A few months on from Roland announcing its digital reincarnation of the TR-909 and the noise about the apparent folly of Roland rejecting the analogue world is still raging.
The fact that it started long before the TR-09 landed says as much about the debate as any direct audio comparison might. Let's not even delve into the possible problems associated with making comparisons of musical hardware via compressed internet-based audio, or the less than scientific approach of switching the audio source while saying which unit is active - after all, who is going to admit that they can't hear the difference between the cheap digital copy and a real analogue legend?
Let's get this out of the way first - the review TR-09 didn't sound the same as a real TR-909 sat beside it. On some sounds, even when tweaked to be as close as possible in terms of timbre, the differences were obvious.
But this is entirely unsurprising. The original 909 underwent various changes during its lifetime that both corrected issues and (intentionally) altered the sound. Roland lists all of the alterations in their TR-909 Service Notes.
Secondly, being a largely analogue beast (where even the digital playback elements are linked to, and play through, analogue circuitry) there's no reason why two 30-year-old original units would even sound the same. Finally, on many recordings where we think we hear a 909, it may in fact be a sample (possibly via a 12-bit ADA stage) - and heavily processed at that.
So it is with all this in mind, that Roland introduced the world to its next round of Boutique units utilising the ACB (Analog Circuit Behavior) modelling technology found on the earlier Aira TR-8 drum machines.
Remove the TR-09 from its box and the visual and functional similarity to the real thing is clear - albeit in a much reduced, battery-powered footprint. Unlike the original, the top panel is made of metal which helps make it feel more substantial than expected. Button placement is broadly similar, so anyone familiar with the 909 will be able to create Patterns and Tracks without reading the new manual. The ability to chain patterns was an annoying omission in the earlier TR-8.
Knobs have similar functions, though the parameter ranges are, in most cases, quite different to the real 909 test unit. One downside on the TR-09 is the size and feel of the knobs, making editing fiddly at times. There are some sub-functions littered throughout the interface, but these are generally indicated on the front panel.

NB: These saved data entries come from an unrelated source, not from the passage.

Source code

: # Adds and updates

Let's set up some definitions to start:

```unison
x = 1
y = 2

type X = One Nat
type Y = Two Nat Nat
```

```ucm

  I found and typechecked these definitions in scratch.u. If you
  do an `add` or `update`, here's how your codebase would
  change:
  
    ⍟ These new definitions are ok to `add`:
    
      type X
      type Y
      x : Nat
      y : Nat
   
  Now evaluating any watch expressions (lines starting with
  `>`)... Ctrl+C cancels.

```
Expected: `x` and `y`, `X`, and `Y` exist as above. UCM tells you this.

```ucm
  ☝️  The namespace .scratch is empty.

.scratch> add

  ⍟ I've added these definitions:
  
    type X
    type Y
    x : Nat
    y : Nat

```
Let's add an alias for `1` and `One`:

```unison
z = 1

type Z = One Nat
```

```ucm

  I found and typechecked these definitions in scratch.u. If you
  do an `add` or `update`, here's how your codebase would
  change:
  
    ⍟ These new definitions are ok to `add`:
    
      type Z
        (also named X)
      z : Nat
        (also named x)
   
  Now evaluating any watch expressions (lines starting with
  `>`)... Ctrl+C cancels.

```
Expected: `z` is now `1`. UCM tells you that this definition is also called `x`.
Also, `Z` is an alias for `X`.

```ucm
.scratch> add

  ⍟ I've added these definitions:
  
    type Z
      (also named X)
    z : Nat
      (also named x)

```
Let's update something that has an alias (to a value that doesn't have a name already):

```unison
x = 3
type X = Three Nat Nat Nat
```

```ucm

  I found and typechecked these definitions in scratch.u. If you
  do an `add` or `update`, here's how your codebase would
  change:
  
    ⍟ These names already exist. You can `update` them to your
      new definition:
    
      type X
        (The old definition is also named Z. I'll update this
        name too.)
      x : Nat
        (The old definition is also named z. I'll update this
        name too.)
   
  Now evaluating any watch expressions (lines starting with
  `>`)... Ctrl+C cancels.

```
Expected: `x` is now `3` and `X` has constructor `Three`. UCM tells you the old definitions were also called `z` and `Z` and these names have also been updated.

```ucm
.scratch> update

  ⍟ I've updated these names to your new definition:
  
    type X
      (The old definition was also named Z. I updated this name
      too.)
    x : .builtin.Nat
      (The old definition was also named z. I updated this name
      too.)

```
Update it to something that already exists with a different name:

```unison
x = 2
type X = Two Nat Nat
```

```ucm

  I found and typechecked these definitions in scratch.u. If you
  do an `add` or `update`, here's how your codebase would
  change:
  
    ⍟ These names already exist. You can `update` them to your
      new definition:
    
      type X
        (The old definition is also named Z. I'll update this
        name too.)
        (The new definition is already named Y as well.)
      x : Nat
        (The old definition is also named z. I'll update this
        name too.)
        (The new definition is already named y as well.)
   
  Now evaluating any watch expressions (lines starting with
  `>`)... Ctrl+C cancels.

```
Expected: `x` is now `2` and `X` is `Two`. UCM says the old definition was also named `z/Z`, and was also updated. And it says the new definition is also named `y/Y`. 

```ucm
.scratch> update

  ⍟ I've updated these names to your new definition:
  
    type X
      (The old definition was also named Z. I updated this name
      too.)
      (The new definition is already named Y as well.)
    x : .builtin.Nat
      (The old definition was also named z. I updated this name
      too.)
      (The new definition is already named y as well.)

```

The TR-8 had an increasing number of hidden key presses that became frustrating to remember. Although the TR-09 still only offers a basic four-digit LED display, there is at least a way of adding extra parameters more sensibly via the Edit button.
So far, it's possible to adjust internal gain for each sound, tuning for Rimshot, Clap and Hats, and decay for Rim, Clap, Crash and Ride. Roland has also added full Pan implementation in the latest update. Unlike the original you have full CC control via MIDI (and USB) of most parameters.
Turning back to sonic comparisons with a late model TR-909, the differences are striking. When the Snare and Clap play together, the TR-09 exhibits the expected phasing quality caused by the sounds sharing the same internal noise source - a good way to hear when samples are being used.
The one area where a break from exactly replicating the real thing might have been worth it would be in the ability to change the overall pitch of the kick drum. On this subject, Roland has remained silent on its overall approach to emulating the 909.
We suspect that it chose favourite sound versions from the various revisions - don't forget some people backwards mod their 909s for the V1 kick sound. Also the TR-909 main outs were known for removing a hefty chunk of the low-end due to overzealous DC-blocking capacitors in the mix path - something (thankfully) not included in the TR-09.
This begs the question as to why Roland couldn't be more explicit with all of this, and perhaps offer different mods for each voice based on authorised revisions (or even after-market mods).
Also, although additional outputs can be harnessed when connected to your DAW via USB (and hardware hacking is off-limits with DSP boxes of this type), we would like to have had at least a couple of extra analogue outs, even if accessed via an optional expansion port. Price may also be an issue. The TR-09 seems the wrong side of £300, though street prices may well fall with increased supply.
So, is it a TR-909? Well, we now know there's no such thing as a perfect 909, just one you prefer. The TR-09 sounds great and is fun to use. You choose - the decision could save you £2k.